However, an employee acting alone may be considered to be engaged in concerted activity if his or her individual activity is reasonably directed toward enforcing of provisions of a collective bargaining agreement.10 Presumably then, an employee covered by a collective bargaining agreement which prohibits sexual harassment who complains about sexual harassment, may very well be protected by Section 7 even though he or she acts alone.11 Absent retaliation for engaging in concerted activity, such as bringing a complaint, discrimination is generally not cognizable under the NLRA. Discrimination violates the NLRA only if the charging party demonstrates a nexus between the discrimination and interference with an employee’s Section 7 rights.12

But, the Supreme Court has held that some conduct is so “inherently destructive of employee interests” that an improper motive to interfere with section 7 rights may be inferred.13 Conduct which is inherently destructive of important employee rights is that which directly and unambiguously penalizes or deters protected activity.14

In 1973, in Jubilee Mfg. Co., 202 NLRB 272, the Board specifically rejected the notion that discrimination based on a protected classification, sex, was inherently destructive of employees’ rights. In Jubilee, the complaint alleged that the employer violated 8(a)(1) and 8(a)(3) of the Act by granting wage increases to male employees based solely on considerations of sex. The Board found that “discrimination based on race, color, religion, sex, or national origin, standing alone, . . . is not ‘inherently destructive’ of employees’ Section 7 rights and therefore is not violative of Section 8(a)(1) and (3) of the Act.”15 The Board, consistent with prior Board law, noted that “[t]here must be actual evidence, as opposed to speculation, of a nexus between the alleged discriminatory conduct and the interference with, or restraint of, employees in the exercise of those rights protected by the Act.”16

Jubilee explicitly rejected the reasoning advanced in 1969 by the D.C. Circuit in United Packinghouse, Food, and Allied Workers Int’l Union v. NLRB, 416 F.2d 1126, cert. denied 396 U.S. 903 (1969), which held that a pattern and practice of race discrimination violates Section 8(a)(1) of the Act.

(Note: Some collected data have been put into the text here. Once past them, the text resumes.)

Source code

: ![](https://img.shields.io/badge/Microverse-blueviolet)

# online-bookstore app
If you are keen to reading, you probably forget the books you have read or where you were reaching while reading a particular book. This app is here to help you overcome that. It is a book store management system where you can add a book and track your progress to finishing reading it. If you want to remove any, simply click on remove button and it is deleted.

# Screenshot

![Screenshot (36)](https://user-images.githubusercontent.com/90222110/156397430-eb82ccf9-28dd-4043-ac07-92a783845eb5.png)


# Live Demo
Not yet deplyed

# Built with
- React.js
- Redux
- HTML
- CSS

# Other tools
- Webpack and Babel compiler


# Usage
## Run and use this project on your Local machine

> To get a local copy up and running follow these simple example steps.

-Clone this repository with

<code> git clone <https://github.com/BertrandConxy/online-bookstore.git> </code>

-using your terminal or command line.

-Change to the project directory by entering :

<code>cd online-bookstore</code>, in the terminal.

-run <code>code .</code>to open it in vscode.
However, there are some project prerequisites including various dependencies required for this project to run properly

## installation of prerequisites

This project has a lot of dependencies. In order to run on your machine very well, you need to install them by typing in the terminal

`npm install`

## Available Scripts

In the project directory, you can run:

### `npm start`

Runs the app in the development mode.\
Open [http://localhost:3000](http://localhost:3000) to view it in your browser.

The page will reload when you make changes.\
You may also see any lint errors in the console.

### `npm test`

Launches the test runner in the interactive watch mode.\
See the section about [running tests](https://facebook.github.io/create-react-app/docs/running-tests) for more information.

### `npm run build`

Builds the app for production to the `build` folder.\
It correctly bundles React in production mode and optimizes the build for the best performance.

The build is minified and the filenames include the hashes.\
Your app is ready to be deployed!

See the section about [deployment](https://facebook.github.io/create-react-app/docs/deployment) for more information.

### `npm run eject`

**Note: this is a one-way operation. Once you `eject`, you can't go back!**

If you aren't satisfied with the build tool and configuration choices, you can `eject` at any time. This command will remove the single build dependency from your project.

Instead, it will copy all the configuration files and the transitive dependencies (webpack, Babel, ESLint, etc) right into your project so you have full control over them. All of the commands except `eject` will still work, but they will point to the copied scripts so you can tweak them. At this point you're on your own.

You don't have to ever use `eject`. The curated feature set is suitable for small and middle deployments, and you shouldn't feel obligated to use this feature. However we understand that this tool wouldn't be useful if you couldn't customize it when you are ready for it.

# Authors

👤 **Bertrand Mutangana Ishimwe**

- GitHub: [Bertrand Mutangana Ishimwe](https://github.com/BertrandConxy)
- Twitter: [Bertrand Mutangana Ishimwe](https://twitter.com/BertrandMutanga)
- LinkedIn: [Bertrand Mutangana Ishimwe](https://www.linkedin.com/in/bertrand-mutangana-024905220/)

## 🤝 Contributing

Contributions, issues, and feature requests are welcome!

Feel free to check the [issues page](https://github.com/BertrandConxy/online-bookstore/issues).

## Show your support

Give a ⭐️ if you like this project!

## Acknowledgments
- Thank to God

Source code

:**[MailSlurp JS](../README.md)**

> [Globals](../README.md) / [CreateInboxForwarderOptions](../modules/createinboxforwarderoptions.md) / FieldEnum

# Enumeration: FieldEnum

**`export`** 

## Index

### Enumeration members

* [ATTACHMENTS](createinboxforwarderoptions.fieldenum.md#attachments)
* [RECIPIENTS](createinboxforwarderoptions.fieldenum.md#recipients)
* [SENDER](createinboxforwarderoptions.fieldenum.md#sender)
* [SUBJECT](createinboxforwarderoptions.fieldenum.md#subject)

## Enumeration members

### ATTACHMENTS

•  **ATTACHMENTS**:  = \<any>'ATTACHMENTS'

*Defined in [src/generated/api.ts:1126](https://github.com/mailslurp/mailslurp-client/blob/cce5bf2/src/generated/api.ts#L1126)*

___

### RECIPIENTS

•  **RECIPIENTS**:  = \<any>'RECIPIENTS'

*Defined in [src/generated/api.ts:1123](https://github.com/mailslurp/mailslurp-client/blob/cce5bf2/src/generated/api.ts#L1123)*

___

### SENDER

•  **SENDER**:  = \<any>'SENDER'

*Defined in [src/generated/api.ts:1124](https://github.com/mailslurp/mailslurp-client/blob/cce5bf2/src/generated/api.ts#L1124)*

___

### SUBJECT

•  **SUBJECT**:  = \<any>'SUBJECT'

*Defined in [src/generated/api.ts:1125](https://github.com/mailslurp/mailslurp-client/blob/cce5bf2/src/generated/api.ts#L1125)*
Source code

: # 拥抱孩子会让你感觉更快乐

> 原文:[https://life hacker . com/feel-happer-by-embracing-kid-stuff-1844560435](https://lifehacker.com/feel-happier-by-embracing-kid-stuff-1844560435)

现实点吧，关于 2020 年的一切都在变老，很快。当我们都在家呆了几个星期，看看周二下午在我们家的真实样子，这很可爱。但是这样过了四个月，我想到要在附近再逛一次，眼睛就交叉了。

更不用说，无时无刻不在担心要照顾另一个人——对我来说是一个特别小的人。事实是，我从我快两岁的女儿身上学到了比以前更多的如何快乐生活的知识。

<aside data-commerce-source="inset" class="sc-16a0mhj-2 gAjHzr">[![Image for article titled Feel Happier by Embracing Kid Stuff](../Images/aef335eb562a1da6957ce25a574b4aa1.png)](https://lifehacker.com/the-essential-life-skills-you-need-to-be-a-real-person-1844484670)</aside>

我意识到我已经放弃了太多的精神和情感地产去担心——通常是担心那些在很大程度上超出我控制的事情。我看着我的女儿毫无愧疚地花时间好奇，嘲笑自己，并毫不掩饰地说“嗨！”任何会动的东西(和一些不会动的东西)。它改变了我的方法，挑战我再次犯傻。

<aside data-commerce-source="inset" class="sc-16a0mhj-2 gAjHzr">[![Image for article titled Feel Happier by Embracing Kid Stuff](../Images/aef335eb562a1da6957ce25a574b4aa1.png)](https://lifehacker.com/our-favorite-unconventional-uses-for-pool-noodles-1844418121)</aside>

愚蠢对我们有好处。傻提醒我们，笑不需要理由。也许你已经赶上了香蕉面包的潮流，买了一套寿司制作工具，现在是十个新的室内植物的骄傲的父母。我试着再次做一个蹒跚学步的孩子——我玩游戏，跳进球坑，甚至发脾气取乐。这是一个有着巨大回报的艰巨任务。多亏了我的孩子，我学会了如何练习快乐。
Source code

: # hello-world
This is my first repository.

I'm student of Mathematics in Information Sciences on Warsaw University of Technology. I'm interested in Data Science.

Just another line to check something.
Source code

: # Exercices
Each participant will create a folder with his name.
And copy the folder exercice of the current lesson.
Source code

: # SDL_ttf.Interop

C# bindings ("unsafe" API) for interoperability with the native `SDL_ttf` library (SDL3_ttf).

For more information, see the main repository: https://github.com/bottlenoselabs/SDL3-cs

According to the D.C. Circuit “in order to find that an employer’s racial discrimination violates Section 8(a)(1) it must be found that such discrimination is not merely unjustified, but that it interferes with or restrains discriminated employees from exercising their statutory right to act concertedly for their own aid or protection, as guaranteed by Section 7 of the Act.”17 “Thus, in the context of employer racial discrimination the question reduces to whether that discrimination inhibits its victims from asserting themselves against their employer to improve their lot.”18

In United Packinghouse, the court observed that race and national origin discrimination inevitably set up an unjustified clash of interests between groups of workers, thus frustrating the possibility of effective concerted action. Judge Skelley Wright, writing for the majority, noted that “[t]he white workers expend their energy against the Negroes, the latter resent the whites, and neither group sees that sometimes their interests might be better served by joint action against their common employer.”19 Moreover, the Court noted that race and/or national origin discrimination creates in its victims an apathy or docility which inhibits them from asserting their rights against the employer-perpetrator:20

The conclusion that racial discrimination may impede its victims in asserting their rights seems inescapable. This docility stems from a number of factors — fear, ignorance of rights, and a feeling of low self-esteem engendered by repeated second class treatment because of race or national origin. Discrimination in employment is not different in this respect than discrimination in other spheres. In its historic decision in Brown v. Board of Education of Topeka [citations omitted], the Supreme Court stated: “* * * To separate [Negroes] from others of similar age and qualifications solely because of their race generates a feeling of inferiority as to their status in the community that may effect their hearts and minds in a way unlikely ever to be undone. * * *”21

The Court found that “the confluence of these two factors sufficiently deters the exercise of Section 7 rights to violate Section 8(a)(1).”22

In rejecting United Packinghouse, the Board in Jubilee reasoned that although discrimination may have the effect of setting group against group, that result is by no means inevitable; in addition, discrimination may very well have the effect of causing minority groups to coalesce.23 The Board also reasoned that in light of the “increased militancy” of minority groups, it is apparent that not all discrimination causes docility.24

Notably, the Board decided Jubilee six years before the theory of sexual harassment was first articulated25 and thirteen years before the Supreme Court declared sexual harassment to be a violation of Title VII.26 Accordingly, Jubilee did not address whether certain forms of sexual harassment could be different than other forms of discrimination and could be inherently destructive of an employee’s Section 7 rights, and several of the arguments articulated by the Board in Jubilee do not necessarily apply to sexual harassment.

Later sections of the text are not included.